Why modularity is a strategic imperative 

As management teams, we concluded that this new reality requires us to become much more familiar with the platforms, tools and technologies that are shaping it. Not because leaders need to become engineers, but because the decisions surrounding AI are increasingly strategic.

During the Immersion Day, it also became clear that deploying AI across an organization involves far more than selecting a model or adopting a tool.

Leaders increasingly need to make deliberate choices about how AI is integrated into the organization. Questions around platform strategy, governance, intellectual property, customer environments, token consumption, cost management and the boundaries of autonomous decision-making are becoming everyday business decisions.

These topics no longer sit exclusively within technology teams. They increasingly shape product strategy, customer trust, risk management and ultimately our competitive position.

In many ways, this is where the next phase of AI adoption begins: not with experimentation, but with building the structures, controls and capabilities that allow organizations to scale AI responsibly and sustainably.

This is particularly relevant for organizations like Topicus. We build software in industries (vertical markets) where trust matters deeply. Our customers operate in environments shaped by regulations, complex processes and high expectations. Over many years, we have built a set of strengths that I believe become even more valuable in an AI-driven world.

At Topicus, these strengths form the foundation of how we create value. Over many years, we have built deep domain expertise in the vertical markets we serve, reliable software that supports critical processes every day, close relationships with our customers and extensive implementation and operational experience. Together, these capabilities allow us to understand not only how technology should work, but also how it is used in practice and how it creates value for customers.

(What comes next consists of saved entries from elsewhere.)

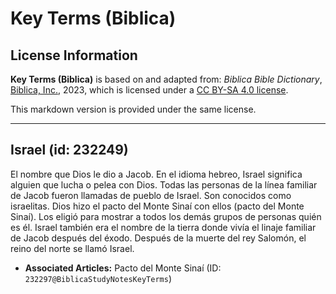 # Key Terms (Biblica)

## License Information

**Key Terms (Biblica)** is based on and adapted from: _Biblica Bible Dictionary_, [Biblica, Inc.](https://www.biblica.com/), 2023, which is licensed under a [CC BY-SA 4.0 license](https://creativecommons.org/licenses/by-sa/4.0/legalcode.en).

This markdown version is provided under the same license.



--------------------------------

## Israel (id: 232249)

El nombre que Dios le dio a Jacob. En el idioma hebreo, Israel significa alguien que lucha o pelea con Dios. Todas las personas de la línea familiar de Jacob fueron llamadas de pueblo de Israel. Son conocidos como israelitas. Dios hizo el pacto del Monte Sinaí con ellos (pacto del Monte Sinaí). Los eligió para mostrar a todos los demás grupos de personas quién es él. Israel también era el nombre de la tierra donde vivía el linaje familiar de Jacob después del éxodo. Después de la muerte del rey Salomón, el reino del norte se llamó Israel.

* **Associated Articles:** Pacto del Monte Sinaí (ID: `232297@BiblicaStudyNotesKeyTerms`)

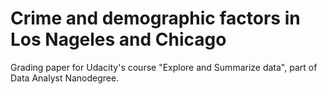 # Crime and demographic factors in Los Nageles and Chicago
Grading paper for Udacity's course "Explore and Summarize data", part of Data Analyst Nanodegree.
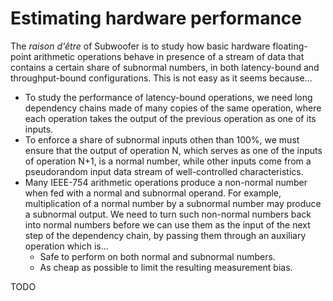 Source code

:# Estimating hardware performance

The _raison d'être_ of Subwoofer is to study how basic hardware floating-point
arithmetic operations behave in presence of a stream of data that contains a
certain share of subnormal numbers, in both latency-bound and throughput-bound
configurations. This is not easy as it seems because...

- To study the performance of latency-bound operations, we need long dependency
  chains made of many copies of the same operation, where each operation takes
  the output of the previous operation as one of its inputs.
- To enforce a share of subnormal inputs othen than 100%, we must ensure that
  the output of operation N, which serves as one of the inputs of operation N+1,
  is a normal number, while other inputs come from a pseudorandom input data
  stream of well-controlled characteristics.
- Many IEEE-754 arithmetic operations produce a non-normal number when fed with
  a normal and subnormal operand. For example, multiplication of a normal number
  by a subnormal number may produce a subnormal output. We need to turn such
  non-normal numbers back into normal numbers before we can use them as the
  input of the next step of the dependency chain, by passing them through an
  auxiliary operation which is...
  * Safe to perform on both normal and subnormal numbers.
  * As cheap as possible to limit the resulting measurement bias.

TODO
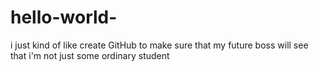 # hello-world-
 
 i just kind of like create GitHub to make sure that my future boss will see that i'm not just some ordinary student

As AI moves from experimentation into production environments, these strengths become increasingly important. Our customers need partners who understand not only the technology, but also the operational, regulatory and organizational realities surrounding it.

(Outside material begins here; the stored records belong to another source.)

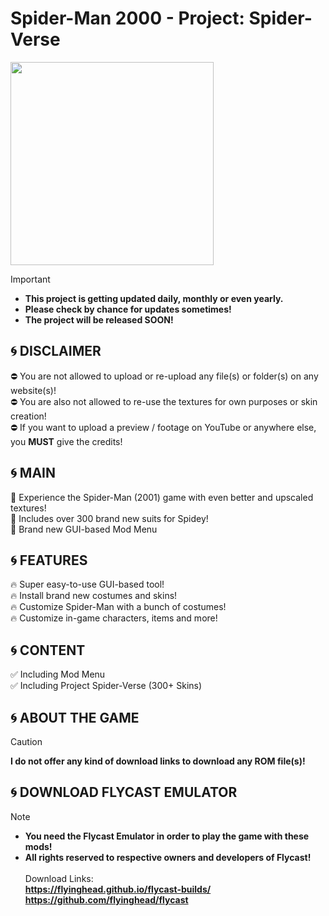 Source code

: # Spider-Man 2000 - Project: Spider-Verse
<img src="https://www.retroplace.com/pics/dreamcast/packshots/54905--spider-man.png" width="325" height="325"> <br>
> [!IMPORTANT]
> + **This project is getting updated daily, monthly or even yearly.** <br>
> + **Please check by chance for updates sometimes!** <br>
> + **The project will be released SOON!**
## 🌀 DISCLAIMER
⛔ You are not allowed to upload or re-upload any file(s) or folder(s) on any website(s)! <br>
⛔ You are also not allowed to re-use the textures for own purposes or skin creation! <br>
⛔ If you want to upload a preview / footage on YouTube or anywhere else, you **MUST** give the credits! <br>
## 🌀 MAIN
📢 Experience the Spider-Man (2001) game with even better and upscaled textures! <br>
📢 Includes over 300 brand new suits for Spidey! <br>
📢 Brand new GUI-based Mod Menu
## 🌀 FEATURES
🔥 Super easy-to-use GUI-based tool! <br>
🔥 Install brand new costumes and skins! <br>
🔥 Customize Spider-Man with a bunch of costumes! <br>
🔥 Customize in-game characters, items and more! <br>
## 🌀 CONTENT
✅ Including Mod Menu <br>
✅ Including Project Spider-Verse (300+ Skins) <br>
## 🌀 ABOUT THE GAME
> [!CAUTION]
> **I do not offer any kind of download links to download any ROM file(s)!** <br>
## 🌀 DOWNLOAD FLYCAST EMULATOR
> [!NOTE]
> + **You need the Flycast Emulator in order to play the game with these mods!** <br>
> + **All rights reserved to respective owners and developers of Flycast!** <br> <br>
Download Links: <br>
**https://flyinghead.github.io/flycast-builds/** <br>
**https://github.com/flyinghead/flycast**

The value we create has never come from technology alone. It comes from the combination of those strengths. Rather than diminishing these advantages, AI puts an even greater premium on them.

Organizations operating in critical domains will continue to demand solutions that are secure, compliant, reliable and explainable. They will continue to expect partners who understand their challenges, their regulations and the consequences of getting things wrong.

That is why I do not believe AI diminishes the importance of developers, architects, product managers and domain experts.

Their role will undoubtedly evolve. Less time may be spent writing boilerplate code. More time may be spent orchestrating systems, validating outputs, designing architectures, implementing guardrails, governing AI usage and solving increasingly complex business problems.

But those responsibilities are not becoming less important. They are becoming more important.

Perhaps that was the most significant lesson from our Vertical AI Immersion Day. The future is not about choosing between people and AI. It is about combining the strengths of both.

Akkuro-Vertical-AI-project-in-article

AI will continue to accelerate development and unlock new possibilities.

The organizations that create the most value will still be those that successfully combine technology with expertise, judgment, trust and a deep understanding of their customers.

What gives me confidence is that I already see this shift happening across Topicus. I see teams experimenting and shipping products responsibly. I see people learning new skills. I see discussions emerging around governance, intellectual property, more customer value and new product opportunities. Most importantly, I see colleagues approaching these developments not with fear, but with curiosity and ambition.

And if that's any indication of what lies ahead, I believe our greatest opportunities are still ahead of us.